*** Recorded data Section Begins ***

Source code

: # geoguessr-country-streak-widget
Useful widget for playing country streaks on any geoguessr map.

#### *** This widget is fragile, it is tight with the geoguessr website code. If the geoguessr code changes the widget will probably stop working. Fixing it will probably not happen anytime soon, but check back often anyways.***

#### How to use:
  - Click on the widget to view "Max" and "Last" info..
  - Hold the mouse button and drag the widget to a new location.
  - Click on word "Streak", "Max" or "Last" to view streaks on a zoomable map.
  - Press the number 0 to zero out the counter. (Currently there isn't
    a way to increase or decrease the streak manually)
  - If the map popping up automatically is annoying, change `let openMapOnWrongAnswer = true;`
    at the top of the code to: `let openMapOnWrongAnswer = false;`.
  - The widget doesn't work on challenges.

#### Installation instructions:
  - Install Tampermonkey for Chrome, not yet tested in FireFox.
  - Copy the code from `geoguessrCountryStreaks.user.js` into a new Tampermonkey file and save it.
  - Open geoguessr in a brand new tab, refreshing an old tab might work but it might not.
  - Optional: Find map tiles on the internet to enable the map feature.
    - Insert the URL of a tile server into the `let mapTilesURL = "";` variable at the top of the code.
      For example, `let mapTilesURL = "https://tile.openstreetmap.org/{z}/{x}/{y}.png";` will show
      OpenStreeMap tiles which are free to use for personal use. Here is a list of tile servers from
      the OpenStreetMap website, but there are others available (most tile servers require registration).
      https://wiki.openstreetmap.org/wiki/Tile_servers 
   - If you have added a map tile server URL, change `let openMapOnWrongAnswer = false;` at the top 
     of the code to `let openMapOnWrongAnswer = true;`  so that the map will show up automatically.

*** Recorded data Section Ends ***

Take from the listing above each line in which the string "Click" is found.

* _Response for this exercise_:
  - Click on the widget to view "Max" and "Last" info..
  - Click on word "Streak", "Max" or "Last" to view streaks on a zoomable map.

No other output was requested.